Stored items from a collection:
-- Opening Marker --
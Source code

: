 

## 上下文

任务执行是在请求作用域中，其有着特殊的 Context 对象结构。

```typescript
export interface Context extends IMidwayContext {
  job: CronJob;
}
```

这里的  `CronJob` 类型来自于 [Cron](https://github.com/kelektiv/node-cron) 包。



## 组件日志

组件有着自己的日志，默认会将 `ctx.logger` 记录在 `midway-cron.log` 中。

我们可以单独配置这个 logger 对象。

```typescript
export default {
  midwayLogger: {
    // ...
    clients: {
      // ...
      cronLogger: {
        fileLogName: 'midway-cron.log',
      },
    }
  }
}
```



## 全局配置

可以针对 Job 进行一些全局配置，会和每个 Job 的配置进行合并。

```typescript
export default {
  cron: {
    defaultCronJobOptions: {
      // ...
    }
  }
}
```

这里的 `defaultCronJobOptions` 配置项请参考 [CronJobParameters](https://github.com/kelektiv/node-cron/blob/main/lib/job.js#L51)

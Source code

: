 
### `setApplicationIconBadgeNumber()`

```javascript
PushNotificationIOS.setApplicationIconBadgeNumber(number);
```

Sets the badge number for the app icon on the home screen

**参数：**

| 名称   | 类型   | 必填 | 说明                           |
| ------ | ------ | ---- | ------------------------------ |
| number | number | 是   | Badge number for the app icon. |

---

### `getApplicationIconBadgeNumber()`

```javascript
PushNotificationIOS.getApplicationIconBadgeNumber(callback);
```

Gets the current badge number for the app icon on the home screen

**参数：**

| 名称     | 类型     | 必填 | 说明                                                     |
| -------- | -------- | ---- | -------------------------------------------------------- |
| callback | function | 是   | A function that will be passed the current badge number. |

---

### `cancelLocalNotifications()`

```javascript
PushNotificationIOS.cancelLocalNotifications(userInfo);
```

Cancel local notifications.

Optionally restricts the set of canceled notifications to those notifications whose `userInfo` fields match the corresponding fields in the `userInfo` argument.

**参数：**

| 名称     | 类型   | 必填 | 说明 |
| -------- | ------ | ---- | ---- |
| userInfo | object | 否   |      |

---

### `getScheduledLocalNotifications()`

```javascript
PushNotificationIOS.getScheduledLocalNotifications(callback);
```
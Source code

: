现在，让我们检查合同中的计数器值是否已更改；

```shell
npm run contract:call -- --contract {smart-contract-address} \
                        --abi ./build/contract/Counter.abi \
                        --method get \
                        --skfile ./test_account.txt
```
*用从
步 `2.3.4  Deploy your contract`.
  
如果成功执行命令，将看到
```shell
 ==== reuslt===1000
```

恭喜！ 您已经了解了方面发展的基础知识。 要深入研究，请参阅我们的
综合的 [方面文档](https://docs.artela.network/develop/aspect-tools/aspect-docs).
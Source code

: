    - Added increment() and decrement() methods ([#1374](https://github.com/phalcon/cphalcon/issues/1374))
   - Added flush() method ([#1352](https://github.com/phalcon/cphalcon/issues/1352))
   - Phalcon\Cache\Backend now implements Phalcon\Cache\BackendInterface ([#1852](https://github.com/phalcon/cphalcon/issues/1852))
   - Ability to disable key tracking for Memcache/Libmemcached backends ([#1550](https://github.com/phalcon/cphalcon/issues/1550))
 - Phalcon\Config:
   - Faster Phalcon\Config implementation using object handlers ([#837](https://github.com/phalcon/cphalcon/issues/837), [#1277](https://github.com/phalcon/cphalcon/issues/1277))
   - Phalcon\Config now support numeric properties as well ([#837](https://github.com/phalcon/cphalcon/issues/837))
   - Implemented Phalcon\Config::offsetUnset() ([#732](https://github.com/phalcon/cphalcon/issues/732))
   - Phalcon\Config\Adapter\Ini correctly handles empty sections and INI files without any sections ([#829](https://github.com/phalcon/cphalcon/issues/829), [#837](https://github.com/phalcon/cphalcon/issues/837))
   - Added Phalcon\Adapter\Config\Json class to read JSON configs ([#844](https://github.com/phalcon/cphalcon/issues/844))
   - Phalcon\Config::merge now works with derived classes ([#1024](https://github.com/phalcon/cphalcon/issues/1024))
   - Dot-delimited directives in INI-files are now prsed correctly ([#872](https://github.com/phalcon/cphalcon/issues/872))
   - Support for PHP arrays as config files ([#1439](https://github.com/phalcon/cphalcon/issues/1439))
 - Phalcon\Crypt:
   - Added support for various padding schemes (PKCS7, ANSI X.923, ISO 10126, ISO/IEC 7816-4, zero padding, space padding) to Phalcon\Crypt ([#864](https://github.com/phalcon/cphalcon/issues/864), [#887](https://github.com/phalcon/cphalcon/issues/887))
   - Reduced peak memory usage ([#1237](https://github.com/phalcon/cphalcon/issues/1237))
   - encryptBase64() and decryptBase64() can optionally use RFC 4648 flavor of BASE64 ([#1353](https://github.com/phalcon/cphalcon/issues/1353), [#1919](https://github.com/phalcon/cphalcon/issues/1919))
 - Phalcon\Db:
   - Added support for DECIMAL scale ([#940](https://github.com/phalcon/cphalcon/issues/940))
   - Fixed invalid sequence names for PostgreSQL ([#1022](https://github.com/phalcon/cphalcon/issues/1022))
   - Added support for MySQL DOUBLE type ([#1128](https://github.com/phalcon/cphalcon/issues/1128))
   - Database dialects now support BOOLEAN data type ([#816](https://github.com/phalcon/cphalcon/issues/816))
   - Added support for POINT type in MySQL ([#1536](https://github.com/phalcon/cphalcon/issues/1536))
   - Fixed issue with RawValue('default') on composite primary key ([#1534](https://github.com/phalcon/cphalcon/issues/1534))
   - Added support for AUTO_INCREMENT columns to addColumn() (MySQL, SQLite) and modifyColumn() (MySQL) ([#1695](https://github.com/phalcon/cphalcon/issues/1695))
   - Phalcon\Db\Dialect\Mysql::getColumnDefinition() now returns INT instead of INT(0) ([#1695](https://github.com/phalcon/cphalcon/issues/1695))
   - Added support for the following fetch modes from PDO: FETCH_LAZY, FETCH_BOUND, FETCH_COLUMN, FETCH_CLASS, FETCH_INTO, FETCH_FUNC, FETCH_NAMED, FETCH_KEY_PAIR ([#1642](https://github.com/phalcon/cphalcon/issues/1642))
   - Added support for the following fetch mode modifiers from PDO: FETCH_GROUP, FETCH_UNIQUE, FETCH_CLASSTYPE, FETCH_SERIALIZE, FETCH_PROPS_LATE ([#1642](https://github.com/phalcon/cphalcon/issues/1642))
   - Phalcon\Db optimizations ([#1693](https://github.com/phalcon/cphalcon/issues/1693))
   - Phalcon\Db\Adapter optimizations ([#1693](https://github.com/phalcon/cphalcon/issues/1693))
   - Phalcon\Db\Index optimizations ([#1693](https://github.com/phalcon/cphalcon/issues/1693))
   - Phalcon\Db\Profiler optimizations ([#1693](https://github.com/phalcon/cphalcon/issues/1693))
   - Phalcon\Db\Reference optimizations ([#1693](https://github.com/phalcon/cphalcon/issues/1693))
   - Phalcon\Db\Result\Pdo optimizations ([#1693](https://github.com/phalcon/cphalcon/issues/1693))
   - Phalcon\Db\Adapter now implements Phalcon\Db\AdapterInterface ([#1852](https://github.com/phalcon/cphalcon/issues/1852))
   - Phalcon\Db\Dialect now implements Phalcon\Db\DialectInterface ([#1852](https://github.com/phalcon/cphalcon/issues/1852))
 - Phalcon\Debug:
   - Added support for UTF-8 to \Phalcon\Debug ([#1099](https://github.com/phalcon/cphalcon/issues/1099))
-- Closing Marker --
Aim of the exercise: Across all the records, find the lines containing the word "getApplicationIconBadgeNumber" and reproduce each one.

Exercise solution:
### `getApplicationIconBadgeNumber()`
PushNotificationIOS.getApplicationIconBadgeNumber(callback);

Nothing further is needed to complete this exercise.